(Entries taken from a collection)
****************************************

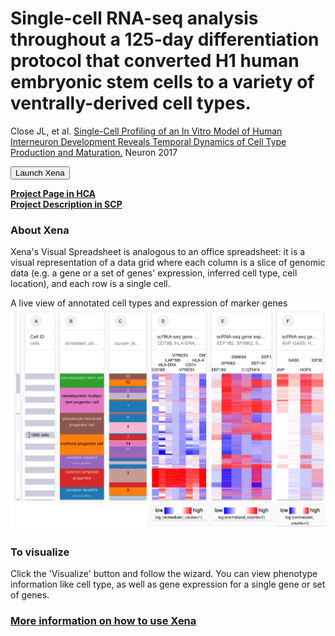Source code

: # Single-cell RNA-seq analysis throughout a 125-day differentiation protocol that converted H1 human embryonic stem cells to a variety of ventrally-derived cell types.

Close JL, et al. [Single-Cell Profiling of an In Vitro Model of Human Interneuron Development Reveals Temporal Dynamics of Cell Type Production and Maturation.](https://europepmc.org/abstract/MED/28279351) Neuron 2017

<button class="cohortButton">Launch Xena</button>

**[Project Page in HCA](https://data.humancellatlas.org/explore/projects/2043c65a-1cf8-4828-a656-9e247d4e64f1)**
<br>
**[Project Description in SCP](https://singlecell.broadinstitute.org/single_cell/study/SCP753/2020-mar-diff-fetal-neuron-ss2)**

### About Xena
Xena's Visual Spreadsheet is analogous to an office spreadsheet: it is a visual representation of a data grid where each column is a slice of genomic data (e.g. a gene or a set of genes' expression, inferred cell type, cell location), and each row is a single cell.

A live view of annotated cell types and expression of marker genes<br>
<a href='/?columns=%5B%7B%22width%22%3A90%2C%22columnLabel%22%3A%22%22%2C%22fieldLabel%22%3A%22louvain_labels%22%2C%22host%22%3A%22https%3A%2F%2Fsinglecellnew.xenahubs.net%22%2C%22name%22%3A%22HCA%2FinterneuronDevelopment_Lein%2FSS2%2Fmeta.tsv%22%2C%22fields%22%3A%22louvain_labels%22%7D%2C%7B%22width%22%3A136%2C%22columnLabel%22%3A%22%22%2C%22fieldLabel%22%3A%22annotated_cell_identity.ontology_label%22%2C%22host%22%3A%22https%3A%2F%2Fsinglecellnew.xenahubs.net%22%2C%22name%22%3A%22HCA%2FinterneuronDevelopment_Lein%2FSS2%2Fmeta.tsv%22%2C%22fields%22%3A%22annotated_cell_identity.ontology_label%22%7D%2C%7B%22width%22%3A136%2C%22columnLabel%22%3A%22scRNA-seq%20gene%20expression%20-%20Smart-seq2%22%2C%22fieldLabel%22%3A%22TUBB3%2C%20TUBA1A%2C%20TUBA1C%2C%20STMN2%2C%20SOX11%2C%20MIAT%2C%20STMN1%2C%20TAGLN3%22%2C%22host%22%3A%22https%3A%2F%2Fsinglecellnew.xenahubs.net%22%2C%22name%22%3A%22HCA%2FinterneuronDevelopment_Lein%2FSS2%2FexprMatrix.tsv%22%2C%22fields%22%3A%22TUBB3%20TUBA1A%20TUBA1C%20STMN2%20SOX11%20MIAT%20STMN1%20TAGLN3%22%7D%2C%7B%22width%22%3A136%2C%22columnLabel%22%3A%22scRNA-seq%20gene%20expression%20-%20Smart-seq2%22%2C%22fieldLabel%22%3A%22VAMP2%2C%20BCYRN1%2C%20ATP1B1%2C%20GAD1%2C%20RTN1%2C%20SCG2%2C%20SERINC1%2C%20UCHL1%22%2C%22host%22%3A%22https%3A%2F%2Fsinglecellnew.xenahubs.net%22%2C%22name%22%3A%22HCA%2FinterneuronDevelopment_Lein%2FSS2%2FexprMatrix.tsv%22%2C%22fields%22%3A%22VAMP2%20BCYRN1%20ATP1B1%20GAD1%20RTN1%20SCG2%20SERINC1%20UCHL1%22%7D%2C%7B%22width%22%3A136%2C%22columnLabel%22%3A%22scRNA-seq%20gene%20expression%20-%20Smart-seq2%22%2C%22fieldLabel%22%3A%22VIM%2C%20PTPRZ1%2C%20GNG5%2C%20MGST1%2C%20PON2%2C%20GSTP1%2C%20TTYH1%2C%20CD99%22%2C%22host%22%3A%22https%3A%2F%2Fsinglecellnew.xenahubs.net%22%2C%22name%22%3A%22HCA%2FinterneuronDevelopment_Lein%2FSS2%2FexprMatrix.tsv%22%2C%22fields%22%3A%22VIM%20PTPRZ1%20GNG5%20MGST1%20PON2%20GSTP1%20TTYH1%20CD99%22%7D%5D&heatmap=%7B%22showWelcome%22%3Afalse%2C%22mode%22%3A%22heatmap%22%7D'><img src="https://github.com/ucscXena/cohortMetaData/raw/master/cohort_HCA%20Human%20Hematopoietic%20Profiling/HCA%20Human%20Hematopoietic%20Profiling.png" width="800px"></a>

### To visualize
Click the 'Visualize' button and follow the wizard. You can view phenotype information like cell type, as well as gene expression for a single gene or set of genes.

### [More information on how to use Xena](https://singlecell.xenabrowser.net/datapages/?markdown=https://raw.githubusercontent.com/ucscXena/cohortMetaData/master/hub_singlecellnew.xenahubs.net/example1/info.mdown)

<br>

****************************************

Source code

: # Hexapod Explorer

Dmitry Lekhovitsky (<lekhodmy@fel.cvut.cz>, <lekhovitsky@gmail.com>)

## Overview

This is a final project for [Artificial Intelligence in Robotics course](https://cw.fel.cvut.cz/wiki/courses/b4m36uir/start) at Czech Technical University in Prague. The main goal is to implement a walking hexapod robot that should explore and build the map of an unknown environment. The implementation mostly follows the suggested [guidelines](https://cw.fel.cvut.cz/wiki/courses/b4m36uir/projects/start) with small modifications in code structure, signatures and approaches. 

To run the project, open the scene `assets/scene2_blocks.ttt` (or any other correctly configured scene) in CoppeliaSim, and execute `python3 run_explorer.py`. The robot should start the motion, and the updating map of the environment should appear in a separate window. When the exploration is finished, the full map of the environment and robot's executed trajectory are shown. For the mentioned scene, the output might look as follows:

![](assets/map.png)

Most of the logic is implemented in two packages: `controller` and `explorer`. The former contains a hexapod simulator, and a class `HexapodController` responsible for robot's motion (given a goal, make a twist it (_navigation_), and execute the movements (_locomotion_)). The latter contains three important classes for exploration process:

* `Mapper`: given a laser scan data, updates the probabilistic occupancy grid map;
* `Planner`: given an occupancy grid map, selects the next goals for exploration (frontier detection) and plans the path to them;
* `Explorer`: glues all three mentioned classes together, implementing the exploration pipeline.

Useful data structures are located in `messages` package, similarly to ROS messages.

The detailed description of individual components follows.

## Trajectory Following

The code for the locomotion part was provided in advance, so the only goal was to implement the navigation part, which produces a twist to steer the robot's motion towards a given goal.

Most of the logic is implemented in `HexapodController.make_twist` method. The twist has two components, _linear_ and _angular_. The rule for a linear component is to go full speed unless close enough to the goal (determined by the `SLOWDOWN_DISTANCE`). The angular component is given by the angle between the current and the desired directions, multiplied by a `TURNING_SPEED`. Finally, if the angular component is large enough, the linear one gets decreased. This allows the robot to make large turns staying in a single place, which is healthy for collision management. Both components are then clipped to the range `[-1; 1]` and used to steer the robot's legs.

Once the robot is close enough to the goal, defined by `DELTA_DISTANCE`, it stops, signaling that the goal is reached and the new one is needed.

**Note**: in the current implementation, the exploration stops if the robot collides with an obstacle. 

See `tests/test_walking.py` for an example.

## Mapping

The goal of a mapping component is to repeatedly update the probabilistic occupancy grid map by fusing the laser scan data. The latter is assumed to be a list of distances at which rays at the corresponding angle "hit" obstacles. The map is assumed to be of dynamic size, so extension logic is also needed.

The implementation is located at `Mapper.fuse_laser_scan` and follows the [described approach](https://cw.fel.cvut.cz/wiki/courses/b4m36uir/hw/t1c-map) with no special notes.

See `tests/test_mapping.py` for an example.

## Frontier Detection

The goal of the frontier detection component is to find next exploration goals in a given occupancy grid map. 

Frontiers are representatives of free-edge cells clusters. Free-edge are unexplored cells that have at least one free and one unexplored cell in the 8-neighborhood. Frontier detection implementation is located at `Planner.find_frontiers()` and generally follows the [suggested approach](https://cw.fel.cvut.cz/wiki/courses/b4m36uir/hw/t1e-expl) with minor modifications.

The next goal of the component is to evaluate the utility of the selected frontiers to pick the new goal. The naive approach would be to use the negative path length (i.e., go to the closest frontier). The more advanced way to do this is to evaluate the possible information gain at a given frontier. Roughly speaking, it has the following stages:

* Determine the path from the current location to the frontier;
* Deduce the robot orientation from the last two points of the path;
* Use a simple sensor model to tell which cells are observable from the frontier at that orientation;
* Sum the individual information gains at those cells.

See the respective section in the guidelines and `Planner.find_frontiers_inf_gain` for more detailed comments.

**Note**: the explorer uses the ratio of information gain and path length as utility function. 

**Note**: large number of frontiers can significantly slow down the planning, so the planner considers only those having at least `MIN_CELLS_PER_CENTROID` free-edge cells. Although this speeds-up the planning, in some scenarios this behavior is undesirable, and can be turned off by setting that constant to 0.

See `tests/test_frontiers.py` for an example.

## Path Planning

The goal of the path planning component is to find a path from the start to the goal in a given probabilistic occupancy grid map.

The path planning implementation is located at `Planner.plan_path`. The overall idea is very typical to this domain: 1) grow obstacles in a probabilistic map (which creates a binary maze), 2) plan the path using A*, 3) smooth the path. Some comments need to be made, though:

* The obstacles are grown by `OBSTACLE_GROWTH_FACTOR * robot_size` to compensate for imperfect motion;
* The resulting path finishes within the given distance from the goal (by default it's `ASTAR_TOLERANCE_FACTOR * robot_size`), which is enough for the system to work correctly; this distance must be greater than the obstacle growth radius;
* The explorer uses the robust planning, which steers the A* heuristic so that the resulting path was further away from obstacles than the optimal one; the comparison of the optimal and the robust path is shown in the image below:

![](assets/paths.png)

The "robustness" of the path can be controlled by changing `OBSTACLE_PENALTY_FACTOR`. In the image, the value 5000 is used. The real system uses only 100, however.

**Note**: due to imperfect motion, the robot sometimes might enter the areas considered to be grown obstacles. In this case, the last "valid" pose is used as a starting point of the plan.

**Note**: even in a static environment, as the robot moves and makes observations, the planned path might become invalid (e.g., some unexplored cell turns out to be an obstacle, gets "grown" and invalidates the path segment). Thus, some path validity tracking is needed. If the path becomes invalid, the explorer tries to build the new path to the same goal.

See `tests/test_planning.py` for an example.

****************************************

▸ **Exercise**: In the entries above, please find the line with "Once the robot" and the line with "See the respective", then write out exactly those two lines and every line between them, and nothing more.

▸ **Response to the task**:
Once the robot is close enough to the goal, defined by `DELTA_DISTANCE`, it stops, signaling that the goal is reached and the new one is needed.

**Note**: in the current implementation, the exploration stops if the robot collides with an obstacle. 

See `tests/test_walking.py` for an example.

## Mapping

The goal of a mapping component is to repeatedly update the probabilistic occupancy grid map by fusing the laser scan data. The latter is assumed to be a list of distances at which rays at the corresponding angle "hit" obstacles. The map is assumed to be of dynamic size, so extension logic is also needed.

The implementation is located at `Mapper.fuse_laser_scan` and follows the [described approach](https://cw.fel.cvut.cz/wiki/courses/b4m36uir/hw/t1c-map) with no special notes.

See `tests/test_mapping.py` for an example.

## Frontier Detection

The goal of the frontier detection component is to find next exploration goals in a given occupancy grid map. 

Frontiers are representatives of free-edge cells clusters. Free-edge are unexplored cells that have at least one free and one unexplored cell in the 8-neighborhood. Frontier detection implementation is located at `Planner.find_frontiers()` and generally follows the [suggested approach](https://cw.fel.cvut.cz/wiki/courses/b4m36uir/hw/t1e-expl) with minor modifications.

The next goal of the component is to evaluate the utility of the selected frontiers to pick the new goal. The naive approach would be to use the negative path length (i.e., go to the closest frontier). The more advanced way to do this is to evaluate the possible information gain at a given frontier. Roughly speaking, it has the following stages:

* Determine the path from the current location to the frontier;
* Deduce the robot orientation from the last two points of the path;
* Use a simple sensor model to tell which cells are observable from the frontier at that orientation;
* Sum the individual information gains at those cells.

See the respective section in the guidelines and `Planner.find_frontiers_inf_gain` for more detailed comments.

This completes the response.